(Beginning of STUDY MATERIAL)

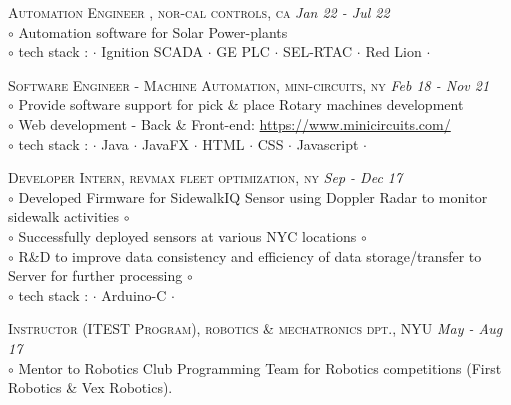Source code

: \documentclass[a4paper]{article}
\begin{document}
\begin{spacing}{0.1}
\end{spacing}
%
\textsc	{	 	Automation Engineer	, nor-cal controls, ca																					} \hfill \emph {Jan 22 - Jul 22	}	\\
		{	$\circ$	Automation software for Solar Power-plants 																					}	\\
		{	$\circ$	tech stack : $\cdot$ Ignition SCADA $\cdot$ GE PLC $\cdot$ SEL-RTAC $\cdot$ Red Lion $\cdot$													}	\\
%
\begin{spacing}{0.1}
\end{spacing}
\textsc	{		Software Engineer - Machine Automation, mini-circuits, ny																		} \hfill \emph {Feb 18 - Nov 21	}	\\
		{	$\circ$ 	Provide software support for pick \& place Rotary machines development}	\\
		{	$\circ$ 	Web development - Back \& Front-end: \href{https://www.minicircuits.com/}{https://www.minicircuits.com/}}	\\
		{	$\circ$	tech stack : $\cdot$ Java $\cdot$ JavaFX $\cdot$ HTML $\cdot$ CSS $\cdot$ Javascript $\cdot$													}	\\
%
\begin{spacing}{0.1}
\end{spacing}
\textsc	{	 	Developer Intern, revmax fleet optimization, ny																						} \hfill \emph {Sep - Dec 17	}	\\
		{	$\circ$ 	Developed Firmware for SidewalkIQ Sensor using Doppler Radar to monitor sidewalk activities $\circ$													}	\\
		{	$\circ$ 	Successfully deployed sensors at various NYC locations $\circ$																					}	\\
		{	$\circ$ 	R\&D to improve data consistency and efficiency of data storage/transfer to Server for further processing $\circ$												}	\\
		{	$\circ$	tech stack : $\cdot$ Arduino-C $\cdot$ 																										}	\\
%
\begin{spacing}{0.1}
\end{spacing}
\textsc	{		Instructor (ITEST Program), robotics \& mechatronics dpt., NYU																				} \hfill \emph {May - Aug 17	}	\\
		{	$\circ$ 	Mentor to Robotics Club Programming Team for Robotics competitions (First Robotics \& Vex Robotics).												}	\\
\end{document}
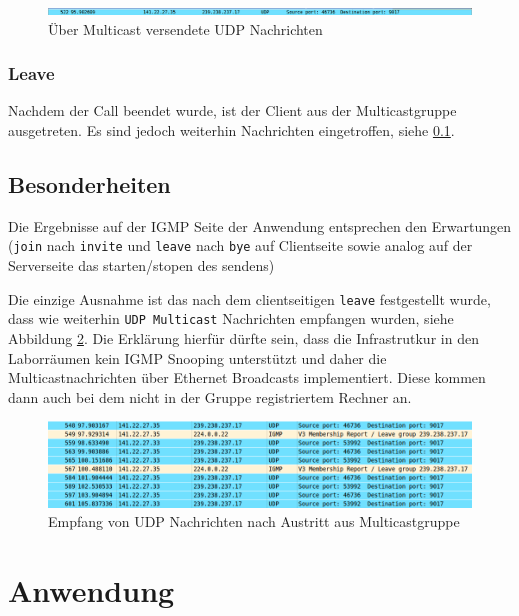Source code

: \documentclass[10pt]{scrartcl}
\begin{document}
	\begin{figure}[htb]
        \centering
         \includegraphics[width=\textwidth]{img/udpMessage}
         \caption{Über Multicast versendete UDP Nachrichten}
        \label{img:udpMessage}
	\end{figure}	
	
	\subsubsection{Leave}
	Nachdem der Call beendet wurde, ist der Client aus der Multicastgruppe ausgetreten. Es sind jedoch weiterhin Nachrichten eingetroffen, siehe \ref{subsec:besonderheiten}.
	
	
	\subsection{Besonderheiten}\label{subsec:besonderheiten}
	
	Die Ergebnisse auf der IGMP Seite der Anwendung entsprechen den Erwartungen (\verb!join! nach \verb!invite! und \verb!leave! nach \verb!bye! auf Clientseite sowie analog auf der Serverseite das starten/stopen des sendens)
	
	Die einzige Ausnahme ist das nach dem clientseitigen \verb!leave! festgestellt wurde, dass wie weiterhin \verb!UDP Multicast! Nachrichten empfangen wurden, siehe Abbildung \ref{img:cap1}. 
	Die Erklärung hierfür dürfte sein, dass die Infrastrutkur in den Laborräumen kein IGMP Snooping unterstützt und daher die Multicastnachrichten über Ethernet Broadcasts implementiert. Diese kommen dann auch bei dem nicht in der Gruppe registriertem Rechner an.
	
	
	\begin{figure}[htb]
        \centering
         \includegraphics[width=\textwidth]{img/udp_after_leaving}
         \caption{Empfang von UDP Nachrichten nach Austritt aus Multicastgruppe}
        \label{img:cap1}
	\end{figure}	



\section{Anwendung}
\end{document}
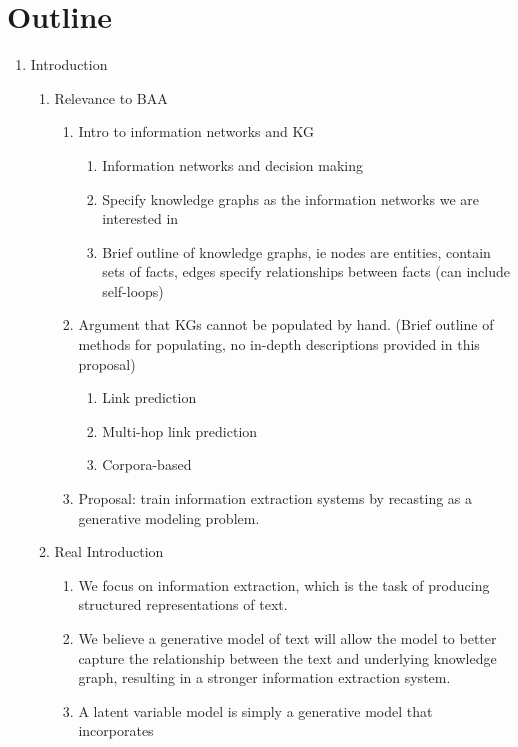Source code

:\documentclass[12pt]{article}
\begin{document}
\section*{Outline}
\begin{enumerate}
\item Introduction
    \begin{enumerate}
    \item Relevance to BAA
        \begin{enumerate}
        \item Intro to information networks and KG
            \begin{enumerate}
            \item Information networks and decision making
            \item Specify knowledge graphs as the information networks we are interested in
            \item Brief outline of knowledge graphs, ie nodes are entities, contain sets of facts,
                edges specify relationships between facts (can include self-loops)
            \end{enumerate}
        \item Argument that KGs cannot be populated by hand. (Brief outline of methods for populating,
            no in-depth descriptions provided in this proposal)
            \begin{enumerate}
            \item Link prediction
            \item Multi-hop link prediction
            \item Corpora-based
            \end{enumerate}
        \item Proposal: train information extraction systems by recasting as a
            generative modeling problem.
        \end{enumerate}
    \item Real Introduction
        \begin{enumerate}
        \item We focus on information extraction, which is the task of producing structured
            representations of text.
        \item We believe a generative model of text will allow the model to better capture
            the relationship between the text and underlying knowledge graph,
            resulting in a stronger information extraction system.
        \item A latent variable model is simply a generative model that incorporates 

\end{enumerate}
\end{enumerate}
\end{enumerate}
\end{document}
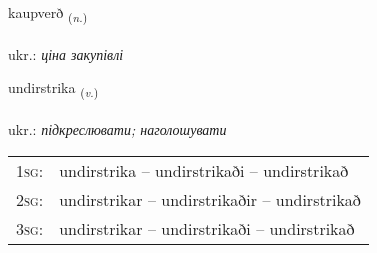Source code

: \documentclass[frontgrid, backgrid]{flacards}\usepackage[]{graphicx}\usepackage[]{xcolor}
\begin{document}
\renewcommand{\blhead}{\vskip5pt {\small\bfseries\footnotesize Nafnorð | іменник }}
\renewcommand{\bcfoot}{\vskip5pt \hspace{2pt}{\small\bfseries\footnotesize 3K}}


{kaupverð \small{\textsubscript{(\textit{n.})}} \\[1ex] %
\textphonetic{[kʰœiːpvɛrð]} \\
ukr.: \emph{ціна закупівлі} \\  [2ex]
\renewcommand*{\arraystretch}{0.8}
}

\renewcommand{\flhead}{\vskip5pt \fboxsep=0pt {\small\bfseries\footnotesize Sagnorð | дієслово}}
\renewcommand{\fcfoot}{\vskip5pt \fboxsep=0pt \hspace{2pt}{\small\bfseries\footnotesize 3K}}

\renewcommand{\blhead}{\vskip5pt {\small\bfseries\footnotesize Sagnorð | дієслово }}
\renewcommand{\bcfoot}{\vskip5pt \hspace{2pt}{\small\bfseries\footnotesize 3K}}


{undirstrika \small{\textsubscript{(\textit{v.})}} \\[1ex] %
 \\
ukr.: \emph{підкреслювати; наголошувати} \\  [2ex]
\renewcommand*{\arraystretch}{0.8}
\begin{tabular}{p{1cm}l}
\textsc{1sg}: & undirstrika -- undirstrikaði -- undirstrikað \\ 
\textsc{2sg}: & undirstrikar -- undirstrikaðir -- undirstrikað \\ 
\textsc{3sg}: & undirstrikar -- undirstrikaði -- undirstrikað \\ 
\end{tabular}
}
\end{document}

(End of STUDY MATERIAL)

> **PROBLEM STATEMENT**
Return every line of the data above in which "graphs" appears.

> **EXERCISE SOLUTION**
            \item Specify knowledge graphs as the information networks we are interested in
            \item Brief outline of knowledge graphs, ie nodes are entities, contain sets of facts,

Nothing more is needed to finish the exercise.